Waiting for Bad News

ASK JOHN CORNYN when the Senate might again consider the Federal Marriage Amendment, known as the FMA, and he has a ready answer: “It’s probably going to take an adverse court decision.” By that, Texas’ junior senator means a decision adverse to marriage as traditionally defined–as consisting only of the union of a man and a woman.

Such a decision, he said in an interview, would probably move some of his hesitating colleagues to vote for the amendment, which would write into the Constitution the traditional definition. Under the FMA, marriage could nowhere be redefined as it has been in Massachusetts, by order of its Supreme Judicial Court, as the union of any two people.
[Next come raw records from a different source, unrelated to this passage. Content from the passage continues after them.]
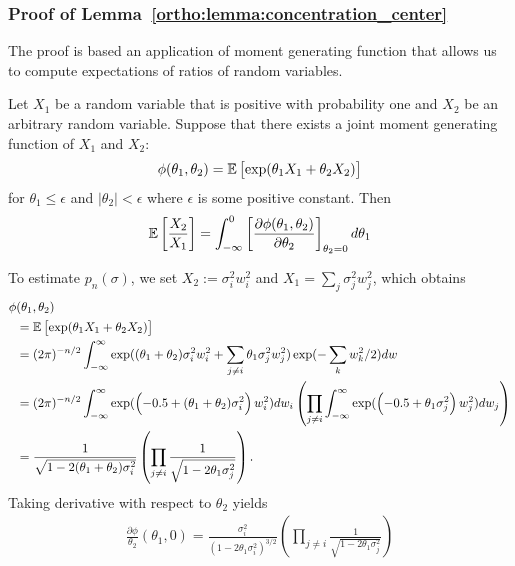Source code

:  \subsubsection*{Proof of Lemma~\ref{ortho:lemma:concentration_center}}
 The proof is based an application of moment generating function that allows us to compute expectations of ratios of random variables. 
 \begin{lemma}
 Let $X_1$ be a random variable that is positive with probability one and $X_2$  be an arbitrary random variable. Suppose that there exists a joint moment generating function of $X_1$ and $X_2$: 
 \begin{align*}
     \phi(\theta_1,\theta_2) = \mathbb{E} \left[ \exp(\theta_1 X_1 + \theta_2 X_2) \right]
 \end{align*}
 for $ \theta_1 \leq \epsilon$ and $| \theta_2 | <\epsilon$ where $\epsilon$ is some positive constant. Then 
 \begin{align*}
     \mathbb{E} \left[ \frac{X_2}{X_1}\right] = \int_{-\infty}^0 \left[\frac{\partial \phi(\theta_1,\theta_2)}{\partial \theta_2} \right]_{\theta_2 = 0 } d \theta_1 
 \end{align*}
 \end{lemma}
 \noindent To estimate $p_n(\sigma)$, we set $X_2 := \sigma_i^2 w_i^2$ and $X_1 = \sum_{j} \sigma_j^2 w_j^2 $, which obtains 
 \begin{align*}
     \phi&(\theta_1,\theta_2) \\
     & = \mathbb{E} \left[ \exp(\theta_1 X_1 + \theta_2 X_2) \right] \nonumber\\ 
     & = (2\pi)^{-n/2}\int_{-\infty}^{\infty}\exp( (\theta_1 + \theta_2) \sigma_i^2 w_i^2 + \sum_{j\neq i} \theta_1 \sigma_j^2 w_j^2) \exp(-\sum_{k} w_k^2/2) d w \\ 
     & = (2\pi)^{-n/2}\int_{-\infty}^{\infty} \exp(\left(-0.5+(\theta_1+\theta_2) \sigma_i^2\right) w_i^2) d w_i  \left(\prod_{j\neq i} \int_{-\infty}^{\infty} \exp(\left(-0.5+\theta_1 \sigma_j^2\right) w_j^2) d w_j\right)\\ 
     & = \frac{1}{\sqrt{1-2 (\theta_1 +  \theta_2)\sigma_i^2}} \left( \prod_{j\neq i} \frac{1}{\sqrt{1-2\theta_1 \sigma_j^2}} \right).
 \end{align*}
 Taking derivative with respect to $\theta_2$ yields 
 \begin{align*}
     \frac{\partial \phi}{\theta_2}(\theta_1,0) = \frac{\sigma_i^2}{(1-2 \theta_1\sigma_i^2)^{3/2}}\left( \prod_{j\neq i} \frac{1}{\sqrt{1-2\theta_1 \sigma_j^2}} \right)
 \end{align*}
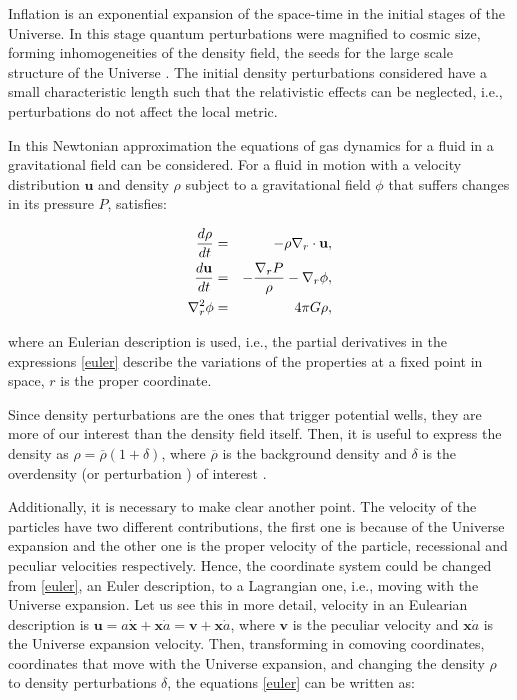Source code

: Inflation is an exponential expansion of the space-time in the initial stages of the 
Universe. In this stage quantum perturbations were magnified to cosmic size, forming 
inhomogeneities of the density field, the seeds for the large scale structure of the Universe \cite{infla}. 
The initial density perturbations considered have a small characteristic length 
such that the relativistic effects can be neglected, i.e., perturbations do not affect the local
metric. 

In this Newtonian approximation the equations of gas dynamics for a fluid in a gravitational
field can be considered. For a fluid in motion with a velocity distribution $\textbf{u}$ and 
density $\rho$ subject to a gravitational field  $\phi$ that suffers changes in its pressure $P$, 
satisfies: 

\begin{eqnarray}
\frac{d \rho}{d t}&=& -\rho \nabla_r\cdot \textbf{u}, \nonumber\\
\frac{d \textbf{u}}{d t} &=& -\frac{\nabla_r P}{\rho}-\nabla_r\phi , \nonumber\\
\nabla_r^2 \phi & =& 4\pi G\rho ,
\label{euler}
\end{eqnarray}

where an Eulerian description is used, i.e., the partial derivatives in the 
expressions \ref{euler} describe the variations of the properties at a fixed 
point in space, $r$ is the proper coordinate. 

Since density perturbations are the ones that trigger potential wells, they are 
more of our interest than the density field itself.
Then, it is useful to express the density as $\rho = \overline{\rho}(1 + \delta)$, where
$\overline{\rho}$ is the background density and $\delta$ is the overdensity (or perturbation ) of interest \cite{Longair}. 


Additionally, it is necessary to make clear another point. The velocity of the particles have 
two different contributions, the first one is because of the Universe expansion and 
the other one is the proper velocity of the particle, recessional 
and peculiar velocities respectively. 
Hence, the coordinate system could be changed from \ref{euler},
an Euler description, to a Lagrangian one, i.e., moving with the Universe expansion.
Let us see this in more detail, velocity in an Eulearian description is 
$\textbf{u}= a\dot{\textbf{x}}+ \textbf{x}\dot{a} = \textbf{v}+\textbf{x}\dot{a}$, 
where $\textbf{v}$ is the peculiar velocity and $\textbf{x}\dot{a}$ is the Universe 
expansion velocity. 
Then, transforming in comoving coordinates, coordinates that move with the Universe
expansion, and changing the density $\rho$ to density perturbations $\delta$, the equations 
\ref{euler} can be written as:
Since the original Constitution was ratified, Congress has proposed 33 amendments, of which the states have ratified all but six. Congress, those numbers suggest, has long been reluctant to propose an amendment–proposal requiring two-thirds majorities in both houses–unless it has substantial public support. And regarding the FMA, the recent failed Senate vote fairly reflects the sentiment of a public that, to judge by polling data, favors marriage as traditionally defined, but is not yet prepared to constitutionalize that understanding.

What is most notable about the FMA is its relationship not only to what courts have already done to traditional marriage, but also to what they might do. But for several “adverse court decisions,” especially the one from Massachusetts, there would be no marriage amendment at all. But, paradoxically, as Cornyn recognizes, the amendment would seem to have no prospect unless there are additional adverse court decisions that begin moving members of Congress into the “yes” column.

The FMA represents a new kind of constitutional amendment. At least five times we have amended the Constitution to reverse a Supreme Court decision. (See the 11th, 13th, 14th, 16th, and 26th amendments.) The FMA, however, proposes that we not wait for an actual Supreme Court decision redefining marriage for the nation as the union of any two people, or lower court decisions accomplishing the same, but that we act to prevent such a judicially demanded outcome. For that reason, Sen. Cornyn calls the FMA an “anticipatory” amendment, though “prophylactic” might be the more accurate adjective.

The cases on behalf of same-sex marriage now being litigated in federal and state courts total three dozen. Cornyn identifies two kinds of adverse decisions that would “get people’s attention.” One would declare unconstitutional the federal Defense of Marriage Act, which, passed by huge majorities in 1996, defines marriage for purposes of federal law as the union of a man and a woman and seeks to prevent the interstate transmission of same-sex marriage. Cases are pending in federal courts in Washington and Florida.

The other would declare unconstitutional some state’s definition of marriage as the union of a man and a woman. A federal case against Nebraska, in which the judge already has telegraphed his opposition to Nebraska, may soon be decided.

Advocates pressing for those outcomes are citing the Supreme Court’s 2003 decision in Lawrence vs. Texas, arguing that the right to sexual liberty posited in that case should encompass the right to marry a person of either sex. Lawrence, says Cornyn, a former Texas Supreme Court justice, is “the big problem,” by which he means that its doctrine points inevitably to the judicial redefinition of marriage.

Some who favor traditional marriage but not the FMA say that the definition of marriage should be “left to the states.” Ideally, it should be. That’s unrealistic, argues Sen. Cornyn, because Lawrence and its probable employment by judges make it unlikely that the states can maintain the traditional definition of marriage if they desire.

Cornyn’s position appeals to those disinclined to think that the courts can restrain themselves from embracing same-sex marriage. Meanwhile, the question for those who support the traditional definition of marriage but are not yet willing to support the FMA, or something like it, is this: How many more “adverse” court decisions will it take before the case for an amendment becomes compelling?